● TASK INSTRUCTIONS: The output is the lines below from the one with "Low 22:22 |" through the one with "High 20:08 |", both included, printed exactly and with no other line.
------ MATERIAL PROVIDED ------
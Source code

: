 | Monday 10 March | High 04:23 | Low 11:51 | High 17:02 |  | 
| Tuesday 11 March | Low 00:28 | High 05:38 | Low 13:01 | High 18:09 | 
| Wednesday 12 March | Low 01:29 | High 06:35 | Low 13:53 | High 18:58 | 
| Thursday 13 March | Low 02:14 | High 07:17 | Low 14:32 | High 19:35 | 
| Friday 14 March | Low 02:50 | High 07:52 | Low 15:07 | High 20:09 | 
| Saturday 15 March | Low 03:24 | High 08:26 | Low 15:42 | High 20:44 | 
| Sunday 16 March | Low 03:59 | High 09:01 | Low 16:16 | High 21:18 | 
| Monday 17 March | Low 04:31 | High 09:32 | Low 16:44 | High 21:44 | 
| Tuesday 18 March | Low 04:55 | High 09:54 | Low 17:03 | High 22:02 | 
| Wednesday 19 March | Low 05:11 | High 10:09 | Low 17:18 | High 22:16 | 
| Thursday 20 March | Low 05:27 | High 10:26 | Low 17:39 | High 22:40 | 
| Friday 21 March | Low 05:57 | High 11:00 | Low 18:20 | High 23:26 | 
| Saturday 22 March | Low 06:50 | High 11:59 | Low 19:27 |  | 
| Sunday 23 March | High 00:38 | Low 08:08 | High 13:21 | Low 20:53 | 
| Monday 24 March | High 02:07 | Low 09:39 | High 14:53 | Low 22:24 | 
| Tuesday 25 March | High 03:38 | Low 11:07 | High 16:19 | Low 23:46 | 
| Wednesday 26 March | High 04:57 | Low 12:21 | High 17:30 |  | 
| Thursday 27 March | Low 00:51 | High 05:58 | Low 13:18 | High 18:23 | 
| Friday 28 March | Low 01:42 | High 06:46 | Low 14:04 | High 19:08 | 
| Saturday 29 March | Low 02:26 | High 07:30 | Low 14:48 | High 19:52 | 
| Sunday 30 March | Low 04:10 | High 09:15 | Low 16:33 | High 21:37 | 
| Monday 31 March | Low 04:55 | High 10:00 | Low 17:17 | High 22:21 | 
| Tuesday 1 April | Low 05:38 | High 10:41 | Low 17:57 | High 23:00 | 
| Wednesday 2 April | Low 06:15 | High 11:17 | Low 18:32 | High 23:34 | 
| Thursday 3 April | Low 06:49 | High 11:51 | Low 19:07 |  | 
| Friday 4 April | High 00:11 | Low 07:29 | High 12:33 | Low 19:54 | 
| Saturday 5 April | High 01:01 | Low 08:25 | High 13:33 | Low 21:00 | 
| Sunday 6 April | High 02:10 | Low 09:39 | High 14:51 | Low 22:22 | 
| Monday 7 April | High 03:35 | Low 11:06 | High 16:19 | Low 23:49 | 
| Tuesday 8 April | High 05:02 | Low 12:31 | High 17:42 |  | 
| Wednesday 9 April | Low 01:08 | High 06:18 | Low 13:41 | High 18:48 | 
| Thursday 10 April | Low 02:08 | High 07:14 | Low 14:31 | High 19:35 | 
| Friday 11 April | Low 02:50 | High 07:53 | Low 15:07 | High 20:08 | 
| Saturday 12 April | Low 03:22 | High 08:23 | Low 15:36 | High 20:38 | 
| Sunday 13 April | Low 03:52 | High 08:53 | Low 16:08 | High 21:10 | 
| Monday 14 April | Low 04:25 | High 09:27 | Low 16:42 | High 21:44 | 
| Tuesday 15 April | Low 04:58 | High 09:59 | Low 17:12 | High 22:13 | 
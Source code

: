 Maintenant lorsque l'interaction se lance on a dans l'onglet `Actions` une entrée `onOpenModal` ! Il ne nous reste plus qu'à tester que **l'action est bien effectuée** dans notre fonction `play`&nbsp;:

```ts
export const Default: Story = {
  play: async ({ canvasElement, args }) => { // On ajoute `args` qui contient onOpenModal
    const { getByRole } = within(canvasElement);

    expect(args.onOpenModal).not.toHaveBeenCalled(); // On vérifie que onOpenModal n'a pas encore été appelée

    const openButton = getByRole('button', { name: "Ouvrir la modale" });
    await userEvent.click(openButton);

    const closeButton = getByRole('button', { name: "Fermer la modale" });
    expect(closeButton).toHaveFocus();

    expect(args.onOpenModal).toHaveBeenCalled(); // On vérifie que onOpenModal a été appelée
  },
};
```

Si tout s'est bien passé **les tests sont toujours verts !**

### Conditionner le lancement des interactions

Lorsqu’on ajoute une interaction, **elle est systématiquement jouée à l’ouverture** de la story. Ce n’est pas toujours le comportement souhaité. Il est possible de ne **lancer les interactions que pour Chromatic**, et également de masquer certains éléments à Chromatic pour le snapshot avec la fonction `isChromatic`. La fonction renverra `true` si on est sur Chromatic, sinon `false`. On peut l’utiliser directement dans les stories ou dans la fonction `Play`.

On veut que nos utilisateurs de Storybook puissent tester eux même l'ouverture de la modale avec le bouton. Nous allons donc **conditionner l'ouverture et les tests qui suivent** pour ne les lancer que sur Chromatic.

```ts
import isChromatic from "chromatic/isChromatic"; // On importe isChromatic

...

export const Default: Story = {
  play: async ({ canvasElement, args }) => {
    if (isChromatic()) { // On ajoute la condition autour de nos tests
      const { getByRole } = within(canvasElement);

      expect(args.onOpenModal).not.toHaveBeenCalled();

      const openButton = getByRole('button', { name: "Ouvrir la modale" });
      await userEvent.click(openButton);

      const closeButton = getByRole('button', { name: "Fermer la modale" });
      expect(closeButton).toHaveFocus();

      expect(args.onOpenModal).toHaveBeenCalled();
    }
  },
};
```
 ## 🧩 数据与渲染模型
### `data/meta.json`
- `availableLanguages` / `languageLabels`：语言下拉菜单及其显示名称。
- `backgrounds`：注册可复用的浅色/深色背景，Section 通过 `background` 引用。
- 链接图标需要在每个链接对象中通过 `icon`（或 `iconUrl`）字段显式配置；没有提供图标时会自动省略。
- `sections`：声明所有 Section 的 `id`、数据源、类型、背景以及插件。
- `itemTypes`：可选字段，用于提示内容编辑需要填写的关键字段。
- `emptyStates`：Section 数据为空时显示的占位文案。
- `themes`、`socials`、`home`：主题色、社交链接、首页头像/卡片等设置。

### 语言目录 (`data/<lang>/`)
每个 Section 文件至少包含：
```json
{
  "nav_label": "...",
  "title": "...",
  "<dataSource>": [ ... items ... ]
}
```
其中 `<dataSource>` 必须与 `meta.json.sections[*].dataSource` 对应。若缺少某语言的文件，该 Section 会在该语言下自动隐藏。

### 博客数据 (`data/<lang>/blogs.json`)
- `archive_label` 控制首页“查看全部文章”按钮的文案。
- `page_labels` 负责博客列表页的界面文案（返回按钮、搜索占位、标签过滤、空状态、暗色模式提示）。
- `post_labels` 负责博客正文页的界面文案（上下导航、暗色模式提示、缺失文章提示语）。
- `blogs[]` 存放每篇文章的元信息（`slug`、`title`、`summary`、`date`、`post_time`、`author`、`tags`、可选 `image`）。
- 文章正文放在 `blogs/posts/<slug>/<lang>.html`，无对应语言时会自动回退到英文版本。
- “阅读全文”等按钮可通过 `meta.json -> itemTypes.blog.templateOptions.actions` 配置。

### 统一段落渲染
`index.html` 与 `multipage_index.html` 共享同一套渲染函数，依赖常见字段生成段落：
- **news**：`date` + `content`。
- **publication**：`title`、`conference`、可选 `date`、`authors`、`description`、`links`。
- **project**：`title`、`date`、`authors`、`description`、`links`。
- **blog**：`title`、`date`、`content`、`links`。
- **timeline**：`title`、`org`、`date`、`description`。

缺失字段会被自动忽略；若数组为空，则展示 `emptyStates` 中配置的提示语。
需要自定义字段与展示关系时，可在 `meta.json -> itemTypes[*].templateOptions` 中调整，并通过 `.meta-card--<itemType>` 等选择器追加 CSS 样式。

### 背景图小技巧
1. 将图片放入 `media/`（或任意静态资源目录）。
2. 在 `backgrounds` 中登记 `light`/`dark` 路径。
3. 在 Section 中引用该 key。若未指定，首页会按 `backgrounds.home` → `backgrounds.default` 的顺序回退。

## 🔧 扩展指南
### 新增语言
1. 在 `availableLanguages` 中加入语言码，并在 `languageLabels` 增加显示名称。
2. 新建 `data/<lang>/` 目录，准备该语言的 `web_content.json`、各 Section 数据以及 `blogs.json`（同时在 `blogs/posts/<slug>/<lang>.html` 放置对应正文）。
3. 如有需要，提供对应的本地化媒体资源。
------
● WORKED SOLUTION:
| Sunday 6 April | High 02:10 | Low 09:39 | High 14:51 | Low 22:22 | 
| Monday 7 April | High 03:35 | Low 11:06 | High 16:19 | Low 23:49 | 
| Tuesday 8 April | High 05:02 | Low 12:31 | High 17:42 |  | 
| Wednesday 9 April | Low 01:08 | High 06:18 | Low 13:41 | High 18:48 | 
| Thursday 10 April | Low 02:08 | High 07:14 | Low 14:31 | High 19:35 | 
| Friday 11 April | Low 02:50 | High 07:53 | Low 15:07 | High 20:08 | 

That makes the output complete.